Spark#

Apache Spark is a general-purpose distributed processing system used for big data workloads. It allows for processing large datasets through an in-memory computation model, which can improve the performance of big data processing tasks. It also provides a wide range of APIs and a feature-rich set of tools for structured data processing, machine learning, and stream processing for big-data applications.

BentoML now supports running your Bentos with batch data via Spark. The following tutorial assumes basic understanding of BentoML. If you’d like to learn more about BentoML, see the BentoML tutorial.

Prerequisites#

Make sure to have at least BentoML 1.0.13 and Spark version 3.3.0 available in your system.
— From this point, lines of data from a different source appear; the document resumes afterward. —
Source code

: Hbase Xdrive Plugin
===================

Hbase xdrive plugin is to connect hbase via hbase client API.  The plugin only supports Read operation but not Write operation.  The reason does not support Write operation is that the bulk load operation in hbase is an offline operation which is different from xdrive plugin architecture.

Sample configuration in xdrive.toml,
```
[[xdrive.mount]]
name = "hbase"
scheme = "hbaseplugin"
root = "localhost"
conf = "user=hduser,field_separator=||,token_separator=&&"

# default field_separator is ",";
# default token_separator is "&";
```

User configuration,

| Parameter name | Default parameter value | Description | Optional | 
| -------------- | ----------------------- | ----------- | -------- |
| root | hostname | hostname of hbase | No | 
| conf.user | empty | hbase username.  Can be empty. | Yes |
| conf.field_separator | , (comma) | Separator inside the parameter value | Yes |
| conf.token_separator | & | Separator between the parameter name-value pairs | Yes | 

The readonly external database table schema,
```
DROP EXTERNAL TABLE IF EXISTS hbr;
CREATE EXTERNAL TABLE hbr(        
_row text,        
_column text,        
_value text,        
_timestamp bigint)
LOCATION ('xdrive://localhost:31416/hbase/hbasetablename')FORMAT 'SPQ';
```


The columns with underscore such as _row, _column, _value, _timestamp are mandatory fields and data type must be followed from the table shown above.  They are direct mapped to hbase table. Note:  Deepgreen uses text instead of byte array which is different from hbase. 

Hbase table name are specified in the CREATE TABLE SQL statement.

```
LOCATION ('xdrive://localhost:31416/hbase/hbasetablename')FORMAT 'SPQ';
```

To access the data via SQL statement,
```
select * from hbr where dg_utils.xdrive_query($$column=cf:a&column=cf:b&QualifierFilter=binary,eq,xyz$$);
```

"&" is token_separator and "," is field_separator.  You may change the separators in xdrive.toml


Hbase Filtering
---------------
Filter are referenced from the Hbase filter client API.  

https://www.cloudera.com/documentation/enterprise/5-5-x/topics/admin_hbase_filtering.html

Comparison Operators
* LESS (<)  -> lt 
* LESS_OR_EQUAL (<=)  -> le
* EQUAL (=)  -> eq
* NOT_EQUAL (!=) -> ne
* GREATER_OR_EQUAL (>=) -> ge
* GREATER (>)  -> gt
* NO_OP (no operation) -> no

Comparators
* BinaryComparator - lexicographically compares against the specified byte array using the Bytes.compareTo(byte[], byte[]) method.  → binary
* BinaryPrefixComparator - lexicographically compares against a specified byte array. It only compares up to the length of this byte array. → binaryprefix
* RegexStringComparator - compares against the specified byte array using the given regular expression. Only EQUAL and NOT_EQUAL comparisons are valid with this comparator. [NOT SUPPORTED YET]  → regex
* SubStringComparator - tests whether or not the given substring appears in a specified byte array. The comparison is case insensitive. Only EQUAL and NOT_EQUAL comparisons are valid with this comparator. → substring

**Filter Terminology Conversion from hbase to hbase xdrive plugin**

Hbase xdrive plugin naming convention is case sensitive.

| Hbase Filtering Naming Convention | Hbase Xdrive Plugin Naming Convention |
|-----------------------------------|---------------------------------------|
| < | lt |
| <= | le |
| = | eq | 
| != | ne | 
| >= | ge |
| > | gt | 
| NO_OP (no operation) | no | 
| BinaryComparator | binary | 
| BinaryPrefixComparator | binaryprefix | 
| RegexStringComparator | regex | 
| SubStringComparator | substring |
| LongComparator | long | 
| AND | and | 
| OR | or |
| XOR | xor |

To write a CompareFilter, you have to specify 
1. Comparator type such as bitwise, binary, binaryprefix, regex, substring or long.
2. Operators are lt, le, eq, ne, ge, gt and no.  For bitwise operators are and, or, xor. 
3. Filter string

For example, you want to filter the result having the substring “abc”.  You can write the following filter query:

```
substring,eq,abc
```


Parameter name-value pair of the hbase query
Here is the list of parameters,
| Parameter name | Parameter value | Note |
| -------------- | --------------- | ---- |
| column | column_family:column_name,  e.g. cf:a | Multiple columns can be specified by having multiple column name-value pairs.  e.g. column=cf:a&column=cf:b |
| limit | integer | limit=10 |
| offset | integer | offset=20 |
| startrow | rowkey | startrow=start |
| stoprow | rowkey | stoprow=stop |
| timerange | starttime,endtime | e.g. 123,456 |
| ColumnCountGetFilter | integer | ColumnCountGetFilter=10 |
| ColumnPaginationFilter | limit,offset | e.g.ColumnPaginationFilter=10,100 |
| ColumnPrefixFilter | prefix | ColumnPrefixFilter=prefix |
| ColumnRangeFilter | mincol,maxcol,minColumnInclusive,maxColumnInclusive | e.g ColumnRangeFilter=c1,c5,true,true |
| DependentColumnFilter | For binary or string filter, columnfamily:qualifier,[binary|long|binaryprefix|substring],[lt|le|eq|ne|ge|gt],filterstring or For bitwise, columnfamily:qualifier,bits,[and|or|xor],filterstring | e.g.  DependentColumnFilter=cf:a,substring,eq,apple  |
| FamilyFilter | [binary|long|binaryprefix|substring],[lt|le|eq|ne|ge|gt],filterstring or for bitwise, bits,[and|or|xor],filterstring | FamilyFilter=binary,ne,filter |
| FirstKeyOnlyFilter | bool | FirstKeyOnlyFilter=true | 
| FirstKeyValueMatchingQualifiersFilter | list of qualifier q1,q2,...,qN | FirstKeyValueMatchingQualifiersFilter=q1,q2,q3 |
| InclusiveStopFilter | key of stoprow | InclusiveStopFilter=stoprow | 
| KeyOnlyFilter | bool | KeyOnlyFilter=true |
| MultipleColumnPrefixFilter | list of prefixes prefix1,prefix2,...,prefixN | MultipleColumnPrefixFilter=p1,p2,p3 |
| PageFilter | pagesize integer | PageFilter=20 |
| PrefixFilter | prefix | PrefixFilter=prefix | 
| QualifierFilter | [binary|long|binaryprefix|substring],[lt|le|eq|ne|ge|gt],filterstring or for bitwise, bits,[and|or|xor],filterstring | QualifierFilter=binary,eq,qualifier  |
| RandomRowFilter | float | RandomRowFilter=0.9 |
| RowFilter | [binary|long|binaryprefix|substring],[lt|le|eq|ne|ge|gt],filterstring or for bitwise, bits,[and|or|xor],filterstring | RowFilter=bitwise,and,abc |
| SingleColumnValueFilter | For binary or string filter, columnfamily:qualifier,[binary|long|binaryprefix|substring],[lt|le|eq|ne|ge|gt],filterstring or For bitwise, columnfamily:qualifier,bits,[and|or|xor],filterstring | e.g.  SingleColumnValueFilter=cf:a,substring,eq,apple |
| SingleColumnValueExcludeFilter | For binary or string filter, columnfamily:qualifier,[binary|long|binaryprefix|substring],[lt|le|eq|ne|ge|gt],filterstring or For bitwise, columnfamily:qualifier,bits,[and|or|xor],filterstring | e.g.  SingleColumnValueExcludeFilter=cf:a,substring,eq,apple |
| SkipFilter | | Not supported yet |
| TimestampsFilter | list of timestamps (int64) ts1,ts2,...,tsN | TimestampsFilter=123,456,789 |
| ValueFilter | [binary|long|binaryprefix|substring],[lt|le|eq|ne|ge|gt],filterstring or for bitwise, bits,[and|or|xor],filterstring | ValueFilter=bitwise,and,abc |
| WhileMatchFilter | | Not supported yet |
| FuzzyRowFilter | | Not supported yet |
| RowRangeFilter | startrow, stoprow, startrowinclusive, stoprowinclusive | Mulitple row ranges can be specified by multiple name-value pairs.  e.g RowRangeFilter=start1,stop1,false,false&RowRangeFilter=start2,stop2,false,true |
$ pip install -U "bentoml>=1.0.13"

In addition, both BentoML and your service’s dependencies (including model dependencies) must also be installed in the Spark cluster. Most likely, the service you are hosting Spark on has its own mechanisms for doing this. If you are using a standalone cluster, you should install those dependencies on every node you expect to use.

Finally, we use the quickstart bento from the aforementioned tutorial. If you have already followed that tutorial, you should already have that bento. If you have note, simply run the following:

import urllib.request
urllib.request.urlretrieve("https://bentoml-public.s3.us-west-1.amazonaws.com/quickstart/iris_classifier.bento", "iris_classifier.bento")
bentoml.import_bento("iris_classifier.bento")

Run Bentos in Spark#

Note

All of the following commands/APIs should work for bentos with IO Descriptor that support batch inference. Currently, those descriptors are bentoml.io.NumpyNdarray, bentoml.io.PandasDataFrame, and bentoml.io.PandasSeries.

IMPORTANT: your Bento API must be capable of accepting multiple inputs. For example, batch_classify(np.array([[input_1], [input_2]])) must work, and return np.array([[output_1], [output_2]]). The quickstart bento supports this pattern because the iris classifier model it contains does.

Create a PySpark SparkSession object#

This will be used to create a DataFrame from the input data, and to run the batch inference job. If you’re running in a notebook with spark already (e.g. a VertexAI PySpark notebook or a Databricks Notebook), you can skip this step.

from pyspark.sql import SparkSession
spark = SparkSession.builder.getOrCreate()

Load the input data into a PySpark DataFrame#

If you are using multipart input, or your dataframe requires column names, you must also provide a schema for your DataFrame as you load it. You can do this using the spark.read.csv() method, which takes a file path as input and returns a DataFrame containing the data from the file.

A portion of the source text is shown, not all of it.